Source: Laboratory of Jonathan Flombaum—Johns Hopkins University

Spoken language, a singular human achievement, relies heavily on specialized perceptual mechanisms. One important feature of language perception mechanisms is that they simultaneously rely on auditory and visual information. This makes sense, because until modern times, a person could expect that most language would be heard in face-to-face interactions. And because producing specific speech sounds requires precise articulation, the mouth can supply good visual information about what someone is saying. In fact, with an up-close and unobstructed view of someone's face, the mouth can often supply better visual signals than speech supplies auditory signals. The result is that the human brain favors visual input, and uses it to disambiguate inherent ambiguity in spoken language.

This reliance on visual input to interpret sound was described by Harry McGurk and John Macdonald in a paper in 1976 called Hearing lips and seeing voices.1 In that paper, they described an illusion that arises through a mismatch between a sound recording and a video recording. That illusion has become known as the McGurk effect. This video will demonstrate how to produce and interpret the McGurk effect.

Procedimiento

1. Stimuli

  1. To make McGurk effect stimuli you will need a video camera-the kind on a smartphone is fine.
  2. You will also need a computer to control the presentation of the videos to a naïve subject.
  3. Point your camera at yourself, so that your head fills the display.
  4. Make four recordings. Each should be 10 s long. In each of the four recordings, you'll repeat a word 10 times, about 1/s. Here are the words: bane, gain, pan, can. Try to say the words in each video at a similar pace.

2. Inducing the Illusion

  1. To induce the illusion, you could splice together the sound from one video and the picture from another. But that's not really necessary. It is easier to just do it by using your phone and a computer simultaneously. Here is how.
  2. On your computer desktop open up the video in which you are saying gain. Turn off the sound, and play the video.
  3. On your phone open up the video in which you are saying bane. Put the phone behind the computer screen so that the sound can be heard, but the video can't be seen. Play the video.
  4. Ask an observer to watch the computer screen while listening, and when the video is done playing, ask them what they heard.
  5. Do the same for the pan/can videos: Play the picture stream of you saying can while your phone plays the audio stream from the pan video. Ask the participant what she heard.

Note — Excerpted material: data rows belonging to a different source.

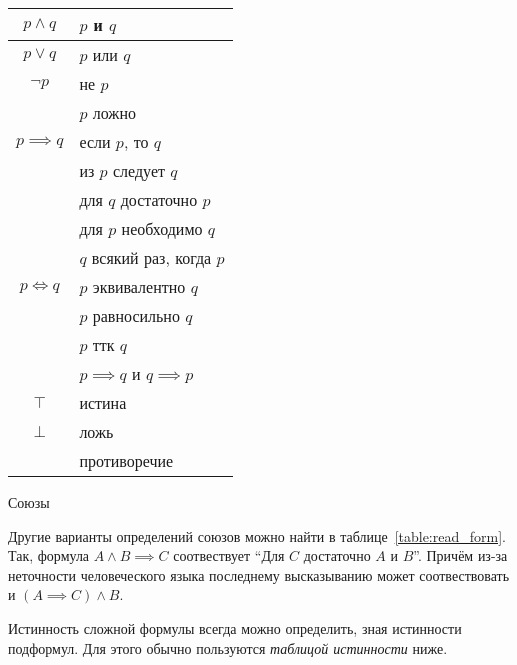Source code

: \begin{margintable}[7cm]
  \begin{tabular}{cl}
    $p\land q$    & $p$ и $q$                                   \\\hline
    $p\lor q$     & $p$ или $q$                                 \\\hline
    $\lnot p$     & не $p$                                      \\
                  & $p$ ложно                                   \\ \hline
    $p\implies q$ & если $p$, то $q$                            \\
                  & из $p$ следует $q$                          \\
                  & для $q$ достаточно\index{достаточность} $p$ \\
                  & для $p$ необходимо\index{необходимость} $q$ \\
                  & $q$ всякий раз, когда $p$                   \\\hline
    $p\iff q$     & $p$ эквивалентно $q$                        \\
                  & $p$ равносильно $q$                         \\
                  & $p$ ттк $q$                                 \\
                  & $p\implies q$ и $q\implies p$               \\\hline
    $\top$        & истина                                      \\\hline
    $\bot$        & ложь                                        \\
                  & противоречие
  \end{tabular}

  \caption{Союзы}\label{table:read_form}
\end{margintable}

Другие варианты определений союзов можно
найти в таблице~\ref{table:read_form}.
Так, формула ${A\land B\implies C}$
соотвествует ``Для $C$ достаточно $A$ и $B$''.
Причём из-за неточности человеческого языка последнему
высказыванию может соотвествовать и
${(A\implies C)\land B}$.

Истинность сложной формулы всегда можно определить, зная истинности
подформул. Для этого обычно пользуются {\it таблицой истинности} ниже.

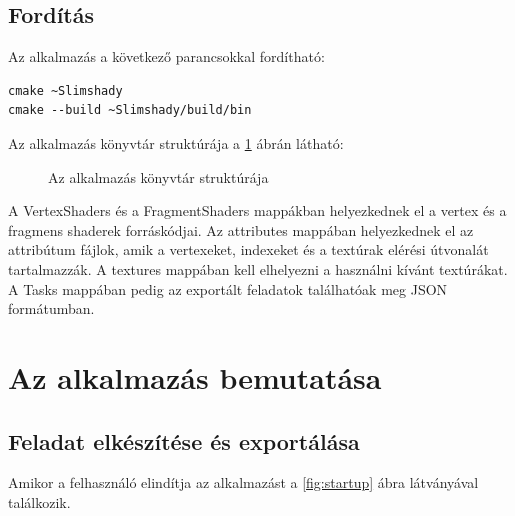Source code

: \subsection{Fordítás}
Az alkalmazás a következő parancsokkal fordítható:
\begin{verbatim}
cmake ~Slimshady
cmake --build ~Slimshady/build/bin
\end{verbatim}

Az alkalmazás könyvtár struktúrája a \ref{fig:dirtree} ábrán látható:

\begin{figure}[hbt!]
    \centering
    \caption{Az alkalmazás könyvtár struktúrája}
    \label{fig:dirtree}
\end{figure}

A VertexShaders és a FragmentShaders mappákban helyezkednek el a vertex és a fragmens shaderek forráskódjai. Az attributes mappában helyezkednek el az attribútum fájlok, amik a vertexeket, indexeket és a textúrak elérési útvonalát tartalmazzák. A textures mappában kell elhelyezni a használni kívánt textúrákat. A Tasks mappában pedig az exportált feladatok találhatóak meg JSON formátumban.

\newpage

\section{Az alkalmazás bemutatása}

\subsection{Feladat elkészítése és exportálása}

Amikor a felhasználó elindítja az alkalmazást a \ref{fig:startup} ábra látványával találkozik.

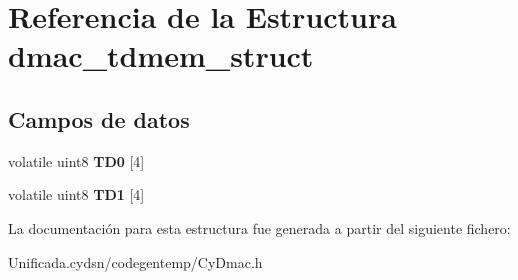 \hypertarget{structdmac__tdmem__struct}{}\section{Referencia de la Estructura dmac\+\_\+tdmem\+\_\+struct}
\label{structdmac__tdmem__struct}
\subsection*{Campos de datos}
\begin{DoxyCompactItemize}
\item 
\mbox{\label{structdmac__tdmem__struct_ab82570c068125d1f7ba5868475639852}} 
volatile uint8 {\bfseries T\+D0} \mbox{[}4\mbox{]}
\item 
\mbox{\label{structdmac__tdmem__struct_a6f06e8a584623c7a4396e4ae2a3072fd}} 
volatile uint8 {\bfseries T\+D1} \mbox{[}4\mbox{]}
\end{DoxyCompactItemize}


La documentación para esta estructura fue generada a partir del siguiente fichero\+:\begin{DoxyCompactItemize}
\item 
Unificada.\+cydsn/codegentemp/Cy\+Dmac.\+h\end{DoxyCompactItemize}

Language perception—in a spoken form—benefits from face-to-face interactions, as the mouth supplies good visual information for articulating specific sounds.

For instance, in an up-close and unobstructed situation, an individual can watch their friend mention going to the beach. In this case, they use visual input—observing the movement around the lips and tongue—to clearly comprehend what was said.

However, if the friend continues to talk out of sight in another room, they might be tempted to watch the muted television and therefore must solely rely on the obstructed voice to make sense of the message.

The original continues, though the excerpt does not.